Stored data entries
◇ ◇ ◇
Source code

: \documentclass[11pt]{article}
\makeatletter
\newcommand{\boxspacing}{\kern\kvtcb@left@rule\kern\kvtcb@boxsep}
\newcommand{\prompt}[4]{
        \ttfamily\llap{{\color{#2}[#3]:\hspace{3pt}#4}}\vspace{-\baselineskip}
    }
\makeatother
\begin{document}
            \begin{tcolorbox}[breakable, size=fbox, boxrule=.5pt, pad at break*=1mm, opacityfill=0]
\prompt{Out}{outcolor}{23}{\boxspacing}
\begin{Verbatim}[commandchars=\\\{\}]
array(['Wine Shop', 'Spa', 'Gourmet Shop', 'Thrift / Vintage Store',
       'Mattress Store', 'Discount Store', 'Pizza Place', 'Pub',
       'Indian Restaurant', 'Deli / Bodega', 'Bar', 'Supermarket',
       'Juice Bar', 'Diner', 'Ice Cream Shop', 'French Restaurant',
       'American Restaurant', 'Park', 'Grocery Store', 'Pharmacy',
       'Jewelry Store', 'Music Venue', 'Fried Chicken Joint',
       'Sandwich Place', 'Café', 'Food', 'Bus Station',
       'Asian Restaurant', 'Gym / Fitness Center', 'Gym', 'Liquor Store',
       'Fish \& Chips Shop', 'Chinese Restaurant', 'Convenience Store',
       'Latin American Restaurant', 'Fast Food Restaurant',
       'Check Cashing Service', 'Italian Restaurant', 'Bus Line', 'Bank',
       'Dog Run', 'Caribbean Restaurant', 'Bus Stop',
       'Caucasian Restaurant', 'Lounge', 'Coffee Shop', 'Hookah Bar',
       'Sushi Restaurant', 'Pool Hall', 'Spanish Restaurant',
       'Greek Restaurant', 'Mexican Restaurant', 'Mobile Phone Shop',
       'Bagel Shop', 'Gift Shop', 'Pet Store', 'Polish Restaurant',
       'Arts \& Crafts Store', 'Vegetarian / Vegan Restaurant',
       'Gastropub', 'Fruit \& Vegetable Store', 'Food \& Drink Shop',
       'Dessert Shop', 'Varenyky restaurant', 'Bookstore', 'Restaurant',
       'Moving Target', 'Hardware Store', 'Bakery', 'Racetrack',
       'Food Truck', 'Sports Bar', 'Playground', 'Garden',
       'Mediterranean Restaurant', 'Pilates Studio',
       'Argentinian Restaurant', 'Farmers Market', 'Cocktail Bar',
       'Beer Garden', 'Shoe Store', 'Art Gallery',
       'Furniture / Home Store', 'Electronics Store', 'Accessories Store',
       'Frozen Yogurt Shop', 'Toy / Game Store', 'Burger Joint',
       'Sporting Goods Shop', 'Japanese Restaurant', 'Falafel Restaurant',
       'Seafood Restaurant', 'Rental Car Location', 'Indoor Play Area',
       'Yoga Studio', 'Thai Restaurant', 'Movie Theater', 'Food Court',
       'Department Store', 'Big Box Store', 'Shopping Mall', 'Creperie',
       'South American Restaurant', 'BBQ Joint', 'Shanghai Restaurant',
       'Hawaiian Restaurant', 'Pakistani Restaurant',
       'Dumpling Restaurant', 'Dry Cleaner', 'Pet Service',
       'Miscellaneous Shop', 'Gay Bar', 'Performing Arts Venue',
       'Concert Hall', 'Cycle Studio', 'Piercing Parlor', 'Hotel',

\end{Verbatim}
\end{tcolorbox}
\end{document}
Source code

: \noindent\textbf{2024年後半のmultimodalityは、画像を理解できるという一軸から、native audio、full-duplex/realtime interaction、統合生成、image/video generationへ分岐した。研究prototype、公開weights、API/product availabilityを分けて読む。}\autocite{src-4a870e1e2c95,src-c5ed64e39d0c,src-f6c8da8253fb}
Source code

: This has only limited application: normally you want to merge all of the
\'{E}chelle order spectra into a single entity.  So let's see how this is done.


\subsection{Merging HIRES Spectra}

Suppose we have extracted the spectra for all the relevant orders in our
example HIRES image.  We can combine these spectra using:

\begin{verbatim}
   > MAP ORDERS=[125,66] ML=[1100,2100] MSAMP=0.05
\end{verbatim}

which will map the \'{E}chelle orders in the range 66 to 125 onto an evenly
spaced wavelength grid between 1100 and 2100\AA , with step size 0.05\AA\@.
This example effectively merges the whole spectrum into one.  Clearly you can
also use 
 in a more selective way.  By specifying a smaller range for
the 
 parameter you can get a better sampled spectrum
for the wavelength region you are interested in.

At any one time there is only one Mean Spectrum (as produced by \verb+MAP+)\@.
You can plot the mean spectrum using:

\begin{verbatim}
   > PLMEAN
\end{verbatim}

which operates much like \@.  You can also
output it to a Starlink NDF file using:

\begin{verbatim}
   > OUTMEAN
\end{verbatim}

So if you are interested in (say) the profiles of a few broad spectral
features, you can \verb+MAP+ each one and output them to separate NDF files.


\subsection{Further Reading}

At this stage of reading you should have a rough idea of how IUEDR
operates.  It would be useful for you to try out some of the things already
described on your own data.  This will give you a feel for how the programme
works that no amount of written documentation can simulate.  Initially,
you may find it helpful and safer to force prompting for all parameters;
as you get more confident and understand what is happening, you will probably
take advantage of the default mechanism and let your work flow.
◇ ◇ ◇
What to do: Each line in the data that holds the string "Venue" should be found and copied.

Answer to the problem:
       'Jewelry Store', 'Music Venue', 'Fried Chicken Joint',
       'Miscellaneous Shop', 'Gay Bar', 'Performing Arts Venue',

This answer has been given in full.